Novamente, Romanos 9:5 é uma rica e precisa expressão da imutável e suprema Divindade de Cristo igualmente com o Pai e o Espírito. Cristo veio, "o qual é sobre todos, Deus bendito eternamente. Amém". Os esforços dos críticos heterodoxos dão testemunho de toda a importância da verdade que eles em vão procuram abalar por esforços artificiais que somente fazem transparecer a insatisfação de seus autores. Não há mais enfática afirmação da suprema divindade em toda a Bíblia; porque a humilhação do Filho na encarnação e na morte de cruz a torna a mais cabal prova da divina supremacia que pode ser usada a favor dEle.

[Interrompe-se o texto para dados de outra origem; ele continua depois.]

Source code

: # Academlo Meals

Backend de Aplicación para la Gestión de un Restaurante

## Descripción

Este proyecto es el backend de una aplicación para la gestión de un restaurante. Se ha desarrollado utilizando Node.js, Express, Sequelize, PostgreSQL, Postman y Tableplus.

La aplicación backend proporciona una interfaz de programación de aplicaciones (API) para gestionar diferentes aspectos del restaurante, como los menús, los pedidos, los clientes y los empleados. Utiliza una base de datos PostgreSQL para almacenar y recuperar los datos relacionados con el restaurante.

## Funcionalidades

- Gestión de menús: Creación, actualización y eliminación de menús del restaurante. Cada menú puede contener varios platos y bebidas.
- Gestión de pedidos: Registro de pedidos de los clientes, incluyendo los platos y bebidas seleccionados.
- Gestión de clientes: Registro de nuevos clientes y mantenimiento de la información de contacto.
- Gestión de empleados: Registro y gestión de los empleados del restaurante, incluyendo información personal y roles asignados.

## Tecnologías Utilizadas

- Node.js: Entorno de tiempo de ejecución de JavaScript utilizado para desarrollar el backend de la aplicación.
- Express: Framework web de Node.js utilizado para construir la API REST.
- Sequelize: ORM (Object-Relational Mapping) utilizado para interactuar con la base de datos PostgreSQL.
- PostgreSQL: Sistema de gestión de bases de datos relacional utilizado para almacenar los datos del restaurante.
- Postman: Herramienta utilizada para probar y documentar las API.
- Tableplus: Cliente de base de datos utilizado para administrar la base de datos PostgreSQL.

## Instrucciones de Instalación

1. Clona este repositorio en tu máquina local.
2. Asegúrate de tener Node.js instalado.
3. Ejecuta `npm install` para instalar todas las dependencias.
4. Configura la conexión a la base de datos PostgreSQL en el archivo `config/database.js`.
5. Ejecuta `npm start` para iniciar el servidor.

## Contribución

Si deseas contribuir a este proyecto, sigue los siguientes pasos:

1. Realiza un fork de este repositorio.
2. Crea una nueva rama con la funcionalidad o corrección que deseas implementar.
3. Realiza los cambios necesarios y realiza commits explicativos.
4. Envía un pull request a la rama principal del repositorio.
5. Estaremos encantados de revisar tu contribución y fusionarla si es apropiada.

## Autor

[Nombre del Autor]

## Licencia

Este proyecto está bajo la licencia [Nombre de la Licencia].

Em seguida, o apóstolo diz de Cristo: "O qual é imagem do Deus invisível, o primogênito de toda a criação; porque nele foram criadas todas as coisas que há nos céus e na terra, visíveis e invisíveis, sejam tronos, sejam dominações, sejam principados, sejam potestades. Tudo foi criado por ele e para ele. E ele é antes de todas as coisas, e todas as coisas subsistem por ele." (Colossenses 1:15-17). Os devaneios dos gnósticos são aqui antecipadamente cortados fora, pois demonstra que Cristo foi o chefe de toda a criação porque Ele foi o Criador, tanto dos seres invisíveis mais elevados quanto dos visíveis: todas as coisas são ditas terem sido criadas para Ele assim como por Ele; e como Ele é antes de tudo, assim tudo subsiste juntamente em virtude dEle.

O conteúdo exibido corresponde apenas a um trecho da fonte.